The Nagas

Hill Peoples of Northeast India

Project Introduction The Naga Database

manuscript notes made by W.G. Archer between 1946 & 1948, and miscellaneous papers and letters

caption: drum house at Longtong
medium: notes
ethnicgroup: Chang
location: Longtang (Longtong)
production:
person: Archer/ W.G.
date: 1946-1948
refnum: 16:38
text: Chang. Longtong.
text: Drum house - wooden blades hanging up = tallies of fish offered to the drum when newly made - skulls of monkeys and wild boar hanging from a ring = animals shot in the forest but not retrieved - found dead later - therefore their heads given to the drum - if retrieved the day shot, heads go to the striker's house - 3 wooden heads - 1 small gourd mask = dummy skulls - a little 'toy' drum - open both ends - long neck - tiger's head - 10'X 1.5' 'because we could not drag a larger one' small khel. 2 other drums in the village - all with tiger's heads - 2 with a hornbill on either side of the neck - in one drum house wooden blades = fish. Little blades = wagtails.
text: The village entrance is called bhagen - 2 little oval plots fenced in with a passage between - chungas put upside down on stakes by the passage 'so that the crops may be plentiful' - the passage blocked at time of war - a palisade beyond the plots.
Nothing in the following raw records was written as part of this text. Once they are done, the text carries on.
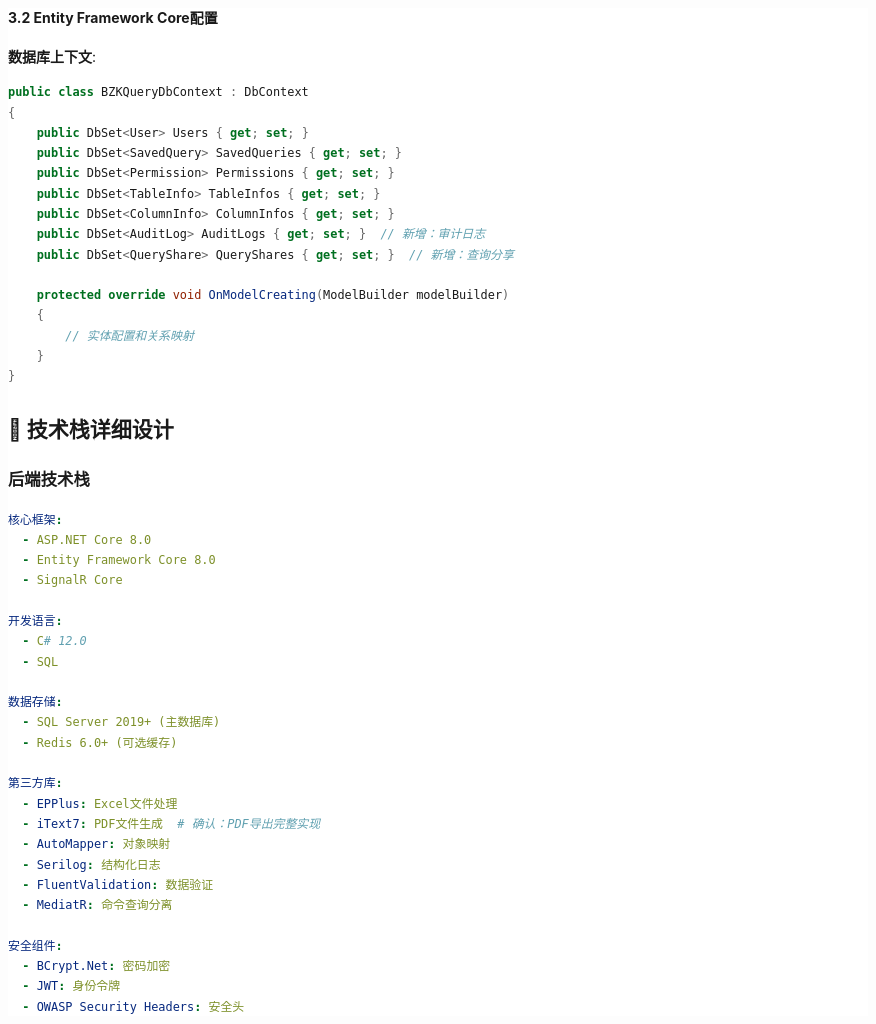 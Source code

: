 #### 3.2 Entity Framework Core配置

**数据库上下文**:

```csharp
public class BZKQueryDbContext : DbContext
{
    public DbSet<User> Users { get; set; }
    public DbSet<SavedQuery> SavedQueries { get; set; }
    public DbSet<Permission> Permissions { get; set; }
    public DbSet<TableInfo> TableInfos { get; set; }
    public DbSet<ColumnInfo> ColumnInfos { get; set; }
    public DbSet<AuditLog> AuditLogs { get; set; }  // 新增：审计日志
    public DbSet<QueryShare> QueryShares { get; set; }  // 新增：查询分享
    
    protected override void OnModelCreating(ModelBuilder modelBuilder)
    {
        // 实体配置和关系映射
    }
}
```

## 🔧 技术栈详细设计

### 后端技术栈

```yaml
核心框架:
  - ASP.NET Core 8.0
  - Entity Framework Core 8.0
  - SignalR Core

开发语言:
  - C# 12.0
  - SQL

数据存储:
  - SQL Server 2019+ (主数据库)
  - Redis 6.0+ (可选缓存)

第三方库:
  - EPPlus: Excel文件处理
  - iText7: PDF文件生成  # 确认：PDF导出完整实现
  - AutoMapper: 对象映射
  - Serilog: 结构化日志
  - FluentValidation: 数据验证
  - MediatR: 命令查询分离

安全组件:
  - BCrypt.Net: 密码加密
  - JWT: 身份令牌
  - OWASP Security Headers: 安全头
```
A house in centre of the village like a drum-house but without a drum - villagers gather - make a fire - take omens before dawn from it when to clear jungle for new fields - kill a pigling. (A children's drum - bamboo - 2 feet long also kept there.) Fields are settled from before but fire is kindled to decide when to start - only grown up men gather - boys banned.